== Segment start ==

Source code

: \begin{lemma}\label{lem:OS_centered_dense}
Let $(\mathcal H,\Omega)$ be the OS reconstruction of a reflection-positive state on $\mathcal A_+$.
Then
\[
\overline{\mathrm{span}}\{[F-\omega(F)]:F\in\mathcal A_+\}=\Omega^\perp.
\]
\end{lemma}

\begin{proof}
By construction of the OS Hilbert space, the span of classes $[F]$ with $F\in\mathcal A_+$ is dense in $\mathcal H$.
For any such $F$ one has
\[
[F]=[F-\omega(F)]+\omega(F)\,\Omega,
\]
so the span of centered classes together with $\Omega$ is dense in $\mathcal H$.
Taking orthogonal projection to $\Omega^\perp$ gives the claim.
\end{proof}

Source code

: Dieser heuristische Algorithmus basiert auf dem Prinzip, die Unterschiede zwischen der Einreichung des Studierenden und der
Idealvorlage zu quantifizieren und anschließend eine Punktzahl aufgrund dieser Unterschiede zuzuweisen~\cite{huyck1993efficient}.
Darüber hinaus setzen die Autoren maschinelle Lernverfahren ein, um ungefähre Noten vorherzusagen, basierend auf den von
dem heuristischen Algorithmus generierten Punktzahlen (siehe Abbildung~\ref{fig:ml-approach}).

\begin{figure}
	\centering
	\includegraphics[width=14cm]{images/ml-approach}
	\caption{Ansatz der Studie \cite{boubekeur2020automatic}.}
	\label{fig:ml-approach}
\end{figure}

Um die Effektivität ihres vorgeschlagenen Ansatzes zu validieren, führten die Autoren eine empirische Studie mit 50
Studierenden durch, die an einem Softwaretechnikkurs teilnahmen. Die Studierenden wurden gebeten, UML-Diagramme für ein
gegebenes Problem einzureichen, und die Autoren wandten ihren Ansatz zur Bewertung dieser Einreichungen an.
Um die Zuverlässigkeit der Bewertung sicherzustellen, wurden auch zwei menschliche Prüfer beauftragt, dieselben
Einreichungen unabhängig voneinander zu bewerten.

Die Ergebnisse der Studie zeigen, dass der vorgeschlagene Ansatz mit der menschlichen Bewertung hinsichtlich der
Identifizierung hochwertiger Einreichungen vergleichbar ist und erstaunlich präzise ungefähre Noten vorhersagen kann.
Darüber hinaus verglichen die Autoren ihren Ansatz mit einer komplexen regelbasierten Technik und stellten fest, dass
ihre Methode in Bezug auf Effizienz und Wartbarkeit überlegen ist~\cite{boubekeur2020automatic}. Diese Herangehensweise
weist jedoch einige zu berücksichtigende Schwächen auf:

== Segment end ==

Starting with the line that contains "Einreichungen unabhängig voneinander", print every line through the end of the entries above exactly as written, both boundary lines included, and nothing else.

→ **Problem solution**:
Einreichungen unabhängig voneinander zu bewerten.

Die Ergebnisse der Studie zeigen, dass der vorgeschlagene Ansatz mit der menschlichen Bewertung hinsichtlich der
Identifizierung hochwertiger Einreichungen vergleichbar ist und erstaunlich präzise ungefähre Noten vorhersagen kann.
Darüber hinaus verglichen die Autoren ihren Ansatz mit einer komplexen regelbasierten Technik und stellten fest, dass
ihre Methode in Bezug auf Effizienz und Wartbarkeit überlegen ist~\cite{boubekeur2020automatic}. Diese Herangehensweise
weist jedoch einige zu berücksichtigende Schwächen auf:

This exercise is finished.